In the data below, find each line that contains the word "under" and copy it.
(Records supplied)
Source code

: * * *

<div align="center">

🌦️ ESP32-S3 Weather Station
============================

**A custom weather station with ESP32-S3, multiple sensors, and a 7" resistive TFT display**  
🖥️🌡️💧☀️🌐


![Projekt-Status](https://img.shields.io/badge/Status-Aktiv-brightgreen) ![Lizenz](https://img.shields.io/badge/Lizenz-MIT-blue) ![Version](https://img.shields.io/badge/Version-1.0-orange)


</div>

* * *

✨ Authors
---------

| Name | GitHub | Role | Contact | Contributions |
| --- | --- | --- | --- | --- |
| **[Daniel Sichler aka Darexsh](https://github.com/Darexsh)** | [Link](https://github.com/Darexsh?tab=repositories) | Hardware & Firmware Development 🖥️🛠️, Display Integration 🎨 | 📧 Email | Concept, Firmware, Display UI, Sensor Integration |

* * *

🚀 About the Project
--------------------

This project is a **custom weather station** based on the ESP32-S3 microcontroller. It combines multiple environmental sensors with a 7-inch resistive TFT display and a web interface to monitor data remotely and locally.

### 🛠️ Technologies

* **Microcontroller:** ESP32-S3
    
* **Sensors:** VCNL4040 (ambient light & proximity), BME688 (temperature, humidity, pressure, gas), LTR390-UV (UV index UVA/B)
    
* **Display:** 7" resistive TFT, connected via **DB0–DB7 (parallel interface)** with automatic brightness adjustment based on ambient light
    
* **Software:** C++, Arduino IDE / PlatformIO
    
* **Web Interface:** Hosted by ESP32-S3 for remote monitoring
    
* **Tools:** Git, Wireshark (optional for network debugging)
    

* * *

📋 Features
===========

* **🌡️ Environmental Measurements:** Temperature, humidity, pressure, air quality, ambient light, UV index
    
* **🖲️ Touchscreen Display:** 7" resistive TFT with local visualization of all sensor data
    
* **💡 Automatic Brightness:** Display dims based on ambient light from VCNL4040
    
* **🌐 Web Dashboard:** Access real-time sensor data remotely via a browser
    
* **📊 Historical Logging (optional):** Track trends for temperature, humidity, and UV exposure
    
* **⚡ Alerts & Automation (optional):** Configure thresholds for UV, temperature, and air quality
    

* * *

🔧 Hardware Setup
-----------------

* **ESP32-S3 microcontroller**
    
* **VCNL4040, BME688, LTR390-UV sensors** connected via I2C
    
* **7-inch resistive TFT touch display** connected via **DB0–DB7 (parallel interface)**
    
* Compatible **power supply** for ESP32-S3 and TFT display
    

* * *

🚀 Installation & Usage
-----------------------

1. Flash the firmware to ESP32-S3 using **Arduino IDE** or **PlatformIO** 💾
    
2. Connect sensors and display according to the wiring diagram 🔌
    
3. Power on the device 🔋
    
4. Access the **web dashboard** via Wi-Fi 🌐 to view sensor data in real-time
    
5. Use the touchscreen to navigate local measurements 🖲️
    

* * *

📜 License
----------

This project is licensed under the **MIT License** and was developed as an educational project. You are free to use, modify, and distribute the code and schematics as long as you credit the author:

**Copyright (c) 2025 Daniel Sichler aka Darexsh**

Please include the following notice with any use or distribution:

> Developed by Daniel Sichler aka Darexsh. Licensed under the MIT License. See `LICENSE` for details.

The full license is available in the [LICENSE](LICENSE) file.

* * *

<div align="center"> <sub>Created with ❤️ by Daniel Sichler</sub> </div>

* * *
(End Records supplied)
__Answer__.
This project is licensed under the **MIT License** and was developed as an educational project. You are free to use, modify, and distribute the code and schematics as long as you credit the author:
> Developed by Daniel Sichler aka Darexsh. Licensed under the MIT License. See `LICENSE` for details.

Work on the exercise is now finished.